What you should do> From the first line of the entries below, reproduce everything exactly through the line with "In this case, the", and nothing more.

Available data>
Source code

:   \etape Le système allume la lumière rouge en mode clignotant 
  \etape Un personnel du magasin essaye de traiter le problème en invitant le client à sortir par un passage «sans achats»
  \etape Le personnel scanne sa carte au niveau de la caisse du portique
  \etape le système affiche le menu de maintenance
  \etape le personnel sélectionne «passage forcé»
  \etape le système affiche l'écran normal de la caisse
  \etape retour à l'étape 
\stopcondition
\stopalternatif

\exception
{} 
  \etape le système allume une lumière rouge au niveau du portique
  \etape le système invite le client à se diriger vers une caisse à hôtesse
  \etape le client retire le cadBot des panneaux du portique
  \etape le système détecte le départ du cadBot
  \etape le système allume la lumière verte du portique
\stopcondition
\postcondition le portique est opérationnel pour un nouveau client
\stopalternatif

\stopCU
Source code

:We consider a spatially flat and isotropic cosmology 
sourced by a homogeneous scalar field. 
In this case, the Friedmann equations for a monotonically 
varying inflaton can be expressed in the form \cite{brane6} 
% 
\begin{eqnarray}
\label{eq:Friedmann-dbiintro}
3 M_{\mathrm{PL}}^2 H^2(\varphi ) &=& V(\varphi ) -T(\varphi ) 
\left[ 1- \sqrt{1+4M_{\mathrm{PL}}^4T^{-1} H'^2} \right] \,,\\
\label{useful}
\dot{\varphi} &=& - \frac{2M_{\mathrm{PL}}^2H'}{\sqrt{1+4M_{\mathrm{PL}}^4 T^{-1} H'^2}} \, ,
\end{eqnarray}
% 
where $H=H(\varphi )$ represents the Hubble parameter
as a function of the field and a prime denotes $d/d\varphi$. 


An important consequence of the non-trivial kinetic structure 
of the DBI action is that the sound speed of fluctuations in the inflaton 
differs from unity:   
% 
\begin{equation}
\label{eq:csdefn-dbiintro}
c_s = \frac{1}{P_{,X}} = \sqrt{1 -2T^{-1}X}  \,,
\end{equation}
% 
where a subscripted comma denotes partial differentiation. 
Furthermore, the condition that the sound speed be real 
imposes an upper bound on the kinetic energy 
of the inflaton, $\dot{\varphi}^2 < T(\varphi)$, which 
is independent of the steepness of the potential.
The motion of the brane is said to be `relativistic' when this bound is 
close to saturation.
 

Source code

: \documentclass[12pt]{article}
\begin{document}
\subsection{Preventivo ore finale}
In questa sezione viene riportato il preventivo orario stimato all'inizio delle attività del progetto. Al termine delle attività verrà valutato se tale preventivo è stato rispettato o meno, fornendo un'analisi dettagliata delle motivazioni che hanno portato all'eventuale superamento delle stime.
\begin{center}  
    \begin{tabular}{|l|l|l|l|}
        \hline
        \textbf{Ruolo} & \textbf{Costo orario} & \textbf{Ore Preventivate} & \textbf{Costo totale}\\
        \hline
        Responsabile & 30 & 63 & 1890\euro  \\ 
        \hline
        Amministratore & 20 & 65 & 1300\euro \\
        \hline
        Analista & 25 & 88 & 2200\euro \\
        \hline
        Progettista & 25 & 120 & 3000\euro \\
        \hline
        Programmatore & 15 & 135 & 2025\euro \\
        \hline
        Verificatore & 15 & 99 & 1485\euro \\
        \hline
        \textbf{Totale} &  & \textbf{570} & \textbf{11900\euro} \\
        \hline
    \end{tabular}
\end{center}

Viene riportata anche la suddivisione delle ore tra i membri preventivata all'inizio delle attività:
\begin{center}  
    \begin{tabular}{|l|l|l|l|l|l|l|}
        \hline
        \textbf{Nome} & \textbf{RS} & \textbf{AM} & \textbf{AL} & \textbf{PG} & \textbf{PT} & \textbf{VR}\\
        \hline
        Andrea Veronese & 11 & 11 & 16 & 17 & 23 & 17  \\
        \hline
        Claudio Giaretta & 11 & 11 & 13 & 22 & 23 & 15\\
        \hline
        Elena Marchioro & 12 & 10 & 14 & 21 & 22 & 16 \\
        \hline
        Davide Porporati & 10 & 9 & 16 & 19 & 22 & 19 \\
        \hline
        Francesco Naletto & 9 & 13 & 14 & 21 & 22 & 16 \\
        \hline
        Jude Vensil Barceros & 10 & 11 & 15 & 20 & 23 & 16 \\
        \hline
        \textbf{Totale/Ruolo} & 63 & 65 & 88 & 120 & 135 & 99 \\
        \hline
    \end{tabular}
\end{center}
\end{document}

Answer to this exercise>
Source code

:   \etape Le système allume la lumière rouge en mode clignotant 
  \etape Un personnel du magasin essaye de traiter le problème en invitant le client à sortir par un passage «sans achats»
  \etape Le personnel scanne sa carte au niveau de la caisse du portique
  \etape le système affiche le menu de maintenance
  \etape le personnel sélectionne «passage forcé»
  \etape le système affiche l'écran normal de la caisse
  \etape retour à l'étape 
\stopcondition
\stopalternatif

\exception
{} 
  \etape le système allume une lumière rouge au niveau du portique
  \etape le système invite le client à se diriger vers une caisse à hôtesse
  \etape le client retire le cadBot des panneaux du portique
  \etape le système détecte le départ du cadBot
  \etape le système allume la lumière verte du portique
\stopcondition
\postcondition le portique est opérationnel pour un nouveau client
\stopalternatif

\stopCU
Source code

:We consider a spatially flat and isotropic cosmology 
sourced by a homogeneous scalar field. 
In this case, the Friedmann equations for a monotonically 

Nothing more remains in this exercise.